_Your objective:_ Would you repeat every line of the material exactly?

Data provided below:

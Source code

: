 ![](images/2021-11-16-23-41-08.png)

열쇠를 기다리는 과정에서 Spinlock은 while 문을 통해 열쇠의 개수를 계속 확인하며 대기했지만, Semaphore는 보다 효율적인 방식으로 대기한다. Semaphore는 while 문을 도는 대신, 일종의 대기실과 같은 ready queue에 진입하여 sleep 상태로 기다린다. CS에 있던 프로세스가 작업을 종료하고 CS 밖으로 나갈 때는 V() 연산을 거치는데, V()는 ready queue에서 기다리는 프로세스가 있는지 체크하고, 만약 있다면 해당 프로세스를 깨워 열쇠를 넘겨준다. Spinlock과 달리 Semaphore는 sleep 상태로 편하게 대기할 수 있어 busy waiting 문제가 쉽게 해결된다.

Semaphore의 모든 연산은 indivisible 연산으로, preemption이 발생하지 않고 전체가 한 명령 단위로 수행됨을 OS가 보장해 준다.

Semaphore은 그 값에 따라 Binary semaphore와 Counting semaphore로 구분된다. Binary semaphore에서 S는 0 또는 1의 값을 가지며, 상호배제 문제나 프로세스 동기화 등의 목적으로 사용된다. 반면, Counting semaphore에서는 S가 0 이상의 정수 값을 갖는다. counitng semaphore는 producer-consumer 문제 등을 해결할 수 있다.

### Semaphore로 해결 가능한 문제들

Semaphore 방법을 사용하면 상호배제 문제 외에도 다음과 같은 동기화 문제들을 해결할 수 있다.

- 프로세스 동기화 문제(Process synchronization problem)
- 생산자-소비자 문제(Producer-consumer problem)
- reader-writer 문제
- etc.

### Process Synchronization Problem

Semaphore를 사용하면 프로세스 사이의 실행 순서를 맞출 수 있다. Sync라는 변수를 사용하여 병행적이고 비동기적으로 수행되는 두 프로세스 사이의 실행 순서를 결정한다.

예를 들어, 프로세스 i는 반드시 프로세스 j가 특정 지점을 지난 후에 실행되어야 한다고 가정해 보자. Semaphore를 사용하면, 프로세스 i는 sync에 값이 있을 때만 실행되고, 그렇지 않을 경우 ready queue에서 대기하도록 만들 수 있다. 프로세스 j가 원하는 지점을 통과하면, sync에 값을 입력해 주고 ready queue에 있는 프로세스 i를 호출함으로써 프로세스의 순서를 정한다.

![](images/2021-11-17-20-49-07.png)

End of Data provided.

_Exercise result:_
Source code

: ![](images/2021-11-16-23-41-08.png)

열쇠를 기다리는 과정에서 Spinlock은 while 문을 통해 열쇠의 개수를 계속 확인하며 대기했지만, Semaphore는 보다 효율적인 방식으로 대기한다. Semaphore는 while 문을 도는 대신, 일종의 대기실과 같은 ready queue에 진입하여 sleep 상태로 기다린다. CS에 있던 프로세스가 작업을 종료하고 CS 밖으로 나갈 때는 V() 연산을 거치는데, V()는 ready queue에서 기다리는 프로세스가 있는지 체크하고, 만약 있다면 해당 프로세스를 깨워 열쇠를 넘겨준다. Spinlock과 달리 Semaphore는 sleep 상태로 편하게 대기할 수 있어 busy waiting 문제가 쉽게 해결된다.

Semaphore의 모든 연산은 indivisible 연산으로, preemption이 발생하지 않고 전체가 한 명령 단위로 수행됨을 OS가 보장해 준다.

Semaphore은 그 값에 따라 Binary semaphore와 Counting semaphore로 구분된다. Binary semaphore에서 S는 0 또는 1의 값을 가지며, 상호배제 문제나 프로세스 동기화 등의 목적으로 사용된다. 반면, Counting semaphore에서는 S가 0 이상의 정수 값을 갖는다. counitng semaphore는 producer-consumer 문제 등을 해결할 수 있다.

### Semaphore로 해결 가능한 문제들

Semaphore 방법을 사용하면 상호배제 문제 외에도 다음과 같은 동기화 문제들을 해결할 수 있다.

- 프로세스 동기화 문제(Process synchronization problem)
- 생산자-소비자 문제(Producer-consumer problem)
- reader-writer 문제
- etc.

### Process Synchronization Problem

Semaphore를 사용하면 프로세스 사이의 실행 순서를 맞출 수 있다. Sync라는 변수를 사용하여 병행적이고 비동기적으로 수행되는 두 프로세스 사이의 실행 순서를 결정한다.

예를 들어, 프로세스 i는 반드시 프로세스 j가 특정 지점을 지난 후에 실행되어야 한다고 가정해 보자. Semaphore를 사용하면, 프로세스 i는 sync에 값이 있을 때만 실행되고, 그렇지 않을 경우 ready queue에서 대기하도록 만들 수 있다. 프로세스 j가 원하는 지점을 통과하면, sync에 값을 입력해 주고 ready queue에 있는 프로세스 i를 호출함으로써 프로세스의 순서를 정한다.

![](images/2021-11-17-20-49-07.png)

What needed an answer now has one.